• REQUIREMENT:
Nothing in the records may be left out; restate them word for word.

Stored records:
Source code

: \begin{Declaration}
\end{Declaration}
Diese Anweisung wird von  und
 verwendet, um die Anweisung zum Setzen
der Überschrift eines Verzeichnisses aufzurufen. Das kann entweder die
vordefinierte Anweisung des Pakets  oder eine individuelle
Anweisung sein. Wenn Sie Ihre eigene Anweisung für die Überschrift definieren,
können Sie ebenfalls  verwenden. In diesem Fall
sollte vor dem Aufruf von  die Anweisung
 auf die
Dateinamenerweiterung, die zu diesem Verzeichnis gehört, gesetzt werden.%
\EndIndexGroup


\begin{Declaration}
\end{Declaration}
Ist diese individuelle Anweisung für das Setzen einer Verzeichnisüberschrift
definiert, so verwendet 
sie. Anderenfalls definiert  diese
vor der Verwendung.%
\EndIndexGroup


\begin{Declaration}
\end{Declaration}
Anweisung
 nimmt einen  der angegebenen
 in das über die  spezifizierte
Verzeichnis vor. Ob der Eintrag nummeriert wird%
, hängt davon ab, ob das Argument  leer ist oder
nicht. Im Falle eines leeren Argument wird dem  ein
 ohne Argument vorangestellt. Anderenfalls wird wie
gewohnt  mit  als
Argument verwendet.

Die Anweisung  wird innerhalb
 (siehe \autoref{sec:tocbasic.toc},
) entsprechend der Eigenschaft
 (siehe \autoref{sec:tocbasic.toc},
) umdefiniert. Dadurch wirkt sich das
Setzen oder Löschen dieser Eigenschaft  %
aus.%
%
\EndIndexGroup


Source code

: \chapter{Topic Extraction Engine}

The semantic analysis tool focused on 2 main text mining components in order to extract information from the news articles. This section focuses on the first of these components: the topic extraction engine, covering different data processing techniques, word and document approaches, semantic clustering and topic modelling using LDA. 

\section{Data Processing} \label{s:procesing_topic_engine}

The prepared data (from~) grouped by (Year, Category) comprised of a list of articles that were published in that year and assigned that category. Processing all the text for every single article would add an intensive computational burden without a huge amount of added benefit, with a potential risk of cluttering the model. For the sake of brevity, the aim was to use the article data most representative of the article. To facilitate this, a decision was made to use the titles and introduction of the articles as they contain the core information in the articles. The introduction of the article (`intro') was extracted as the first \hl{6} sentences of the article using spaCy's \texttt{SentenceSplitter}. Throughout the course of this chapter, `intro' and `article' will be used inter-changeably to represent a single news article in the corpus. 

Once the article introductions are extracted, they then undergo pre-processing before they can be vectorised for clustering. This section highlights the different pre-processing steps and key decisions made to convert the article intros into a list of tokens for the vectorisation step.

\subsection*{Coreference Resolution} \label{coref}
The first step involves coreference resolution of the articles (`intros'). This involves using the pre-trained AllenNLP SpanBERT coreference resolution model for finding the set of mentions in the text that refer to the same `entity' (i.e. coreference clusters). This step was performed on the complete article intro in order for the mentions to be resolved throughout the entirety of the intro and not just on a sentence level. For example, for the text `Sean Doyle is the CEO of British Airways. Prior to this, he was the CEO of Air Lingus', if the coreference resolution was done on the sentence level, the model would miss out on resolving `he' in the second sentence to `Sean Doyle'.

• RESPONSE AREA:
Source code

: \begin{Declaration}
\end{Declaration}
Diese Anweisung wird von  und
 verwendet, um die Anweisung zum Setzen
der Überschrift eines Verzeichnisses aufzurufen. Das kann entweder die
vordefinierte Anweisung des Pakets  oder eine individuelle
Anweisung sein. Wenn Sie Ihre eigene Anweisung für die Überschrift definieren,
können Sie ebenfalls  verwenden. In diesem Fall
sollte vor dem Aufruf von  die Anweisung
 auf die
Dateinamenerweiterung, die zu diesem Verzeichnis gehört, gesetzt werden.%
\EndIndexGroup


\begin{Declaration}
\end{Declaration}
Ist diese individuelle Anweisung für das Setzen einer Verzeichnisüberschrift
definiert, so verwendet 
sie. Anderenfalls definiert  diese
vor der Verwendung.%
\EndIndexGroup


\begin{Declaration}
\end{Declaration}
Anweisung
 nimmt einen  der angegebenen
 in das über die  spezifizierte
Verzeichnis vor. Ob der Eintrag nummeriert wird%
, hängt davon ab, ob das Argument  leer ist oder
nicht. Im Falle eines leeren Argument wird dem  ein
 ohne Argument vorangestellt. Anderenfalls wird wie
gewohnt  mit  als
Argument verwendet.

Die Anweisung  wird innerhalb
 (siehe \autoref{sec:tocbasic.toc},
) entsprechend der Eigenschaft
 (siehe \autoref{sec:tocbasic.toc},
) umdefiniert. Dadurch wirkt sich das
Setzen oder Löschen dieser Eigenschaft  %
aus.%
%
\EndIndexGroup


Source code

: \chapter{Topic Extraction Engine}

The semantic analysis tool focused on 2 main text mining components in order to extract information from the news articles. This section focuses on the first of these components: the topic extraction engine, covering different data processing techniques, word and document approaches, semantic clustering and topic modelling using LDA. 

\section{Data Processing} \label{s:procesing_topic_engine}

The prepared data (from~) grouped by (Year, Category) comprised of a list of articles that were published in that year and assigned that category. Processing all the text for every single article would add an intensive computational burden without a huge amount of added benefit, with a potential risk of cluttering the model. For the sake of brevity, the aim was to use the article data most representative of the article. To facilitate this, a decision was made to use the titles and introduction of the articles as they contain the core information in the articles. The introduction of the article (`intro') was extracted as the first \hl{6} sentences of the article using spaCy's \texttt{SentenceSplitter}. Throughout the course of this chapter, `intro' and `article' will be used inter-changeably to represent a single news article in the corpus. 

Once the article introductions are extracted, they then undergo pre-processing before they can be vectorised for clustering. This section highlights the different pre-processing steps and key decisions made to convert the article intros into a list of tokens for the vectorisation step.

\subsection*{Coreference Resolution} \label{coref}
The first step involves coreference resolution of the articles (`intros'). This involves using the pre-trained AllenNLP SpanBERT coreference resolution model for finding the set of mentions in the text that refer to the same `entity' (i.e. coreference clusters). This step was performed on the complete article intro in order for the mentions to be resolved throughout the entirety of the intro and not just on a sentence level. For example, for the text `Sean Doyle is the CEO of British Airways. Prior to this, he was the CEO of Air Lingus', if the coreference resolution was done on the sentence level, the model would miss out on resolving `he' in the second sentence to `Sean Doyle'.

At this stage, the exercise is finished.